Y4 receptors mediate the inhibitory responses of pancreatic polypeptide in human and mouse colon mucosa

The antisecretory effects of several Y agonists, including pancreatic polypeptide (PP), indicate the presence of Y-1, Y-2, and Y-4 receptors in mouse and human (h) colon mucosae. Here, we used preparations from human and from wild-type (WT), Y-4, and Y-1 receptor knockout ((-/-)) mice, alongside Y-4 receptor-transfected cells to define the relative functional contribution of the Y-4 receptor. First, rat (r) PP antisecretory responses were lost in murine Y-4(-/-) preparations, but hPP and Pro(34) peptide YY (PYY) costimulated Y-4 and Y-1 receptors in WT mucosa. The Y-1 antagonist/Y-4 agonist GR231118 [(Ile, Glu, Pro, Dpr, Tyr, Arg, Leu, Arg, Try- NH2)-2-cyclic(2,4 '),(2 ', 4)-diamide] elicited small Y-4-mediated antisecretory responses in human tissues pretreated with the Y-1 antagonist, BIBO3304 [(R)-N-[[4-(aminocarbonylaminomethyl)-phenyl]methyl]N-2-(diphenylacetyl)-argininamide trifluoroacetate)], and attenuated Y-4-mediated hPP responses in mouse and human mucosa. GR231118 and rPP were also antisecretory in hY(4)-transfected epithelial monolayers but were partial agonists compared with hPP at this receptor.
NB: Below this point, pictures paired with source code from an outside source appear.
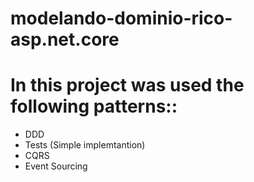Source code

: # modelando-dominio-rico-asp.net.core

<h1>In this project was used the following patterns::</h1>

* DDD
* Tests (Simple implemtantion)
* CQRS
* Event Sourcing
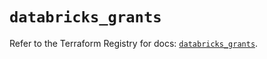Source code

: # `databricks_grants`

Refer to the Terraform Registry for docs: [`databricks_grants`](https://registry.terraform.io/providers/databricks/databricks/1.93.0/docs/resources/grants).
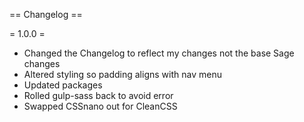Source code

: == Changelog ==

= 1.0.0 =
* Changed the Changelog to reflect my changes not the base Sage changes
* Altered styling so padding aligns with nav menu
* Updated packages
* Rolled gulp-sass back to avoid error
* Swapped CSSnano out for CleanCSS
In Y-4-transfected human embryonic kidney (HEK) 293 cells, Y-4 ligands displaced [I-125]hPP binding with orders of affinity (pK(i)) at human (hPP = rPP > GR231118 > Pro(34)PYY = PYY) and mouse (rPP = hPP > GR231118 > Pro(34)PYY > PYY) Y-4 receptors. GR231118- and rPP-stimulated guanosine 5 '-3-O-(thio)triphosphate binding through hY(4) receptors with significantly lower efficacy than hPP. GR231118 marginally increased basal but abolished further PP-induced hY(4) internalization to recycling (transferrin-labeled) pathways in HEK293 cells. Taken together, these findings show that Y-4 receptors play a definitive role in attenuating colonic anion transport and may be useful targets for novel antidiarrheal agents due to their limited peripheral expression.